If you pay for the electricity, and you want to maximize your ROI, then you want to find that peak efficiency and it won't be as simple as "lower clocks are better".

And of course operating temperature matters too, so a cheaper less efficient air cooler (stock HSF) will give you a different curve with a different optimal clockspeed versus say an NH-D14 or water cooler.
Technically, lower clocks are better is real. Running high frequency increases the performance but also destroys much more energy in heat and increased resistance.
Unless we could speak about superconductivity, increased frequencies will cause faster performance but also more energy wasting, which is opposite of the efficiency. Very visibly, this occurs especially in overclocking, when OC CPUs offer 10-15% performance increase yet their TDP is doubled or tripled against stock setting.
The OP is probably trying to find a good P-state level where his CPU offers the fastest performance for lower power draw.
I would advice the OP to try to downgrade under stock settings where the raw performance remains only slightly changed but the power draws and temps go down very quickly, yet the peak efficiency also depends on if he was delidding or not.

52.6W is not fixed in strict sense, it's because the CPU runs on 1.6 GHz idle P-state, if you OC and are not doing anything you still have 1.6 and same power draw because the OC frequency was not yet triggered.
 
Last edited:

jacktesterson

Diamond Member
Sep 28, 2001
5,493
3
81
So I save a Lot of power by scaling down my chip to 3.4 ghz.

The question is power to performance ratio. I'd have liked to see 4.8 ghz handbrake vs all the way down to 3.4 ghz handbrake (or some other program).

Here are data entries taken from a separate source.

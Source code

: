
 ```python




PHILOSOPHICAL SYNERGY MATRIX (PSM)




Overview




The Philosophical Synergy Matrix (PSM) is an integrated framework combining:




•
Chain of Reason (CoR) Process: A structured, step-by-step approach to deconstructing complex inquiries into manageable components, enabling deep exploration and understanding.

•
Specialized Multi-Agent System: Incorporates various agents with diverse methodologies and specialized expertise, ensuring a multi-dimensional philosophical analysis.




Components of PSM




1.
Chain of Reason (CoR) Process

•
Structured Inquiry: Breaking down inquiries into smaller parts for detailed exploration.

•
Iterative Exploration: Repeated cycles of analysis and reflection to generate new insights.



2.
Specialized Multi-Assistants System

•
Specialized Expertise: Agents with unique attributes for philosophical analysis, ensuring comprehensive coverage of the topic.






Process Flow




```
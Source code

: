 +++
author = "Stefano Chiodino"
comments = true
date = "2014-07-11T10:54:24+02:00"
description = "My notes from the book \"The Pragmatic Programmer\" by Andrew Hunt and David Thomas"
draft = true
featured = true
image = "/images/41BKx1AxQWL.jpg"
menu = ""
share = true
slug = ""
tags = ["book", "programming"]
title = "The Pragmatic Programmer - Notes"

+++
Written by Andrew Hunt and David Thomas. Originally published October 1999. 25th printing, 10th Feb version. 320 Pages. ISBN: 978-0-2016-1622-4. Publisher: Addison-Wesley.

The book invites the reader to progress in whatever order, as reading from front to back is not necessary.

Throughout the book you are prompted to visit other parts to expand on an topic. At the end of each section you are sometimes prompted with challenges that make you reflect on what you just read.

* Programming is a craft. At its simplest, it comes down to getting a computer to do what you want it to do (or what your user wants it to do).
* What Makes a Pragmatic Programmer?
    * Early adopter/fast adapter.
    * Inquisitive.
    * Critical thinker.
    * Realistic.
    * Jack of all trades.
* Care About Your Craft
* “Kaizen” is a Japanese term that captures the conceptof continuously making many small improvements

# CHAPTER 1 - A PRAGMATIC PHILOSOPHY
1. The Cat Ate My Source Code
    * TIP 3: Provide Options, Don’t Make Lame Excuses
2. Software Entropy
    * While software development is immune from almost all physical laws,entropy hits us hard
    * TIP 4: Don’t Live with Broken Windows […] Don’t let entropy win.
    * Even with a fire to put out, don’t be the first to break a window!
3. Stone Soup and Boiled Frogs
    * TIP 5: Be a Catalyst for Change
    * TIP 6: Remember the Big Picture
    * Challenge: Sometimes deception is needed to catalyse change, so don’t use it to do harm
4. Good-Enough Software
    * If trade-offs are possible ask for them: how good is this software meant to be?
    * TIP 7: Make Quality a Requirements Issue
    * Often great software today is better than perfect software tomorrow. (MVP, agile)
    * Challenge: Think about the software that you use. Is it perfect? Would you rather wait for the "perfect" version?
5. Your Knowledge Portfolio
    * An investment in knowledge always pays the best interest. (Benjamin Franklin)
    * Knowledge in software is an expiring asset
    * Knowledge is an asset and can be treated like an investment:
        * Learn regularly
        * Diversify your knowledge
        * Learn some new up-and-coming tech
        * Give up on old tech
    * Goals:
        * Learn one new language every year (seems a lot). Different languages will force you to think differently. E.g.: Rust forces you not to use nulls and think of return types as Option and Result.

Also some numbers below 3.4 ghz. I mean, for every day tasks, you could easily get away with 2-2.4 ghz. I'm running at 2.2 ghz penryn and dont notice much of a different when using my 4770k. My 4770k prettymuch sits idle all day though. I haven't used it in weeks.


For everyday usage, I don't notice any difference using my Dell Laptop (i5-580m at 2.63 GHz) vs my Desktop (FX-8320 @ 4.3 GHz). Both running Intel 320 SSD's too.